An example of how losers can become winners is found by following the investors in Thatcher Glass, a milk bottle manufacturer that was profitable in the early 1950s, during the early years of the U.S. baby boom. It is quite likely that many readers recall these bottles from when they were growing up, as Thatcher was the first milk-bottle producer and retained a dominant share of the market.

  One might believe that holding on to stock in this firm would be a disaster. Births peaked in 1957 and then began to decline quickly. The baby boom turned into a baby bust. Glass milk bottles went the way of the dinosaur, soon to be replaced by waxed cardboard milk cartons, which were much cheaper, lighter, and more convenient. Today Thatcher Glass products can only be found in the memorabilia sector of eBay, going for a few dollars a bottle.

  But this doesn’t mean that those who bought and held Thatcher Glass for the next forty-seven years did not do well. The glass company was bought nine years later by Rexall Drug, which became Dart Industries, which merged with Kraft in 1980 and was eventually bought by Philip Morris in 1988.1 An investor who purchased only 100 shares of that company in 1957 would now have 140,000 shares of Philip Morris stock worth over $16 million!

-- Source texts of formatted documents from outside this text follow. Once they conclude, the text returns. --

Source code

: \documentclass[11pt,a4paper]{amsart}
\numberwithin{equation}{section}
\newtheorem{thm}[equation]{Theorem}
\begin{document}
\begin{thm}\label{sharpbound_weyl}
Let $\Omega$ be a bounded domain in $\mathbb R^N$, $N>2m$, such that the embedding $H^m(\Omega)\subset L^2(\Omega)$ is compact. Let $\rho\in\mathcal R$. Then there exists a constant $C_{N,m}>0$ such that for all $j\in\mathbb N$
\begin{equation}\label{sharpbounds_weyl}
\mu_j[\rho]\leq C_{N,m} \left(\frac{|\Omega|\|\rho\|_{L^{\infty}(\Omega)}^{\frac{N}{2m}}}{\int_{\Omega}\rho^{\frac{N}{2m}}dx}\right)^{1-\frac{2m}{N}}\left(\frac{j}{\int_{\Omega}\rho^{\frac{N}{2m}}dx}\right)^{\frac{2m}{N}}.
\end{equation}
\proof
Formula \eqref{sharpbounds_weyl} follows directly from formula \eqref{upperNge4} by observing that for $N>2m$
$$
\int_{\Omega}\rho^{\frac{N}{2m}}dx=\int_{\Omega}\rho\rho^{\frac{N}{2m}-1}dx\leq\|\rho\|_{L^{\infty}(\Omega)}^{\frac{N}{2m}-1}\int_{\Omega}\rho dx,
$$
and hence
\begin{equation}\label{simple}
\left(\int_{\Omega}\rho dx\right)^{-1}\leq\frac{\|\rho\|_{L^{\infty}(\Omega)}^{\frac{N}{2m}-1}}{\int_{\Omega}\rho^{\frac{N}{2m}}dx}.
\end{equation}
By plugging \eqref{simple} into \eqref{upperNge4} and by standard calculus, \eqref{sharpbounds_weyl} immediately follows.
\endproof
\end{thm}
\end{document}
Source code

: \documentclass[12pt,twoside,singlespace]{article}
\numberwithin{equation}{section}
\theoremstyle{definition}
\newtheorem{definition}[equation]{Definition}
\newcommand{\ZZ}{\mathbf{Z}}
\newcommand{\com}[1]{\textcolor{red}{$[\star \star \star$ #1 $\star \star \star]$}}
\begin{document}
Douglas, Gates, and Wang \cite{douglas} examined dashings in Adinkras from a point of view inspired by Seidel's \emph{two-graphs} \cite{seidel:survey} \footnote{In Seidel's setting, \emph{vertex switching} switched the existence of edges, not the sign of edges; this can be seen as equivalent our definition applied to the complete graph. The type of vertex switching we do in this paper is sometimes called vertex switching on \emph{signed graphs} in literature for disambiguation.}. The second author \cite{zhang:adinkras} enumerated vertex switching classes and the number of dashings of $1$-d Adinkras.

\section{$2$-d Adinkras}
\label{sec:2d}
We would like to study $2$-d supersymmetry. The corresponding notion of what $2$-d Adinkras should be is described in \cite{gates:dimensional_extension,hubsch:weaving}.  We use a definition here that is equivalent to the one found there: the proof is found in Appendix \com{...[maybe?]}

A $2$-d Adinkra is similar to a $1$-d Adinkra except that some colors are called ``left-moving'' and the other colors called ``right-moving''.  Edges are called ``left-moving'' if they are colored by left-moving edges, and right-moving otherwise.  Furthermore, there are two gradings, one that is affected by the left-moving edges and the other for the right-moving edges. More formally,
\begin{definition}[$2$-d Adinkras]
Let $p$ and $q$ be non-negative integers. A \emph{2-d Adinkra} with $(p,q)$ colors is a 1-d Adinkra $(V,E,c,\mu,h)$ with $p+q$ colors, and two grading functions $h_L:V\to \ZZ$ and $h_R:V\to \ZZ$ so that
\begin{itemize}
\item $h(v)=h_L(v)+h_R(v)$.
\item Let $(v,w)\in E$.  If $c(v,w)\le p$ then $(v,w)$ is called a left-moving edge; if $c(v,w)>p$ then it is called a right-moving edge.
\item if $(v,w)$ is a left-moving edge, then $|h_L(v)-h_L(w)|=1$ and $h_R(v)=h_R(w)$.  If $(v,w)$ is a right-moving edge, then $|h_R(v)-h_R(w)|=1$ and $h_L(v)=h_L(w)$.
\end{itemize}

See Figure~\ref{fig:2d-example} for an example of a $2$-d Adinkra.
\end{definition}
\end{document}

  TABLE A1: TWENTY BEST-PERFORMING FIRMS IN TOTAL DESCENDANTS PORTFOLIO

  You might exclaim how lucky that was. But such luck is not uncommon: thirteen of the twenty best-performing stocks of the original S&P 500 companies resulted from riding the coattails of other firms. Thatcher Glass was the second best-performing S&P 500 firm not because of its accomplishments alone, but also because of those of its successors.

  It is most certain that in the next half century the acquiring firms will be global firms. Nearly 15 percent of the Total Descendants portfolio consists of companies that are headquartered outside the United States. Electrolux, the Swedish firm that is the world’s largest producer of household appliances, bought Emerson Radio; British Petroleum bought former Dow industrial Anaconda Copper, Atlantic Richfield, and Amoco; Australian News purchased Twentieth Century-Fox; and Diageo, a British firm and the world’s largest producer of alcoholic beverages, purchased the Liggett Group’s food and tobacco interests, to name just a few.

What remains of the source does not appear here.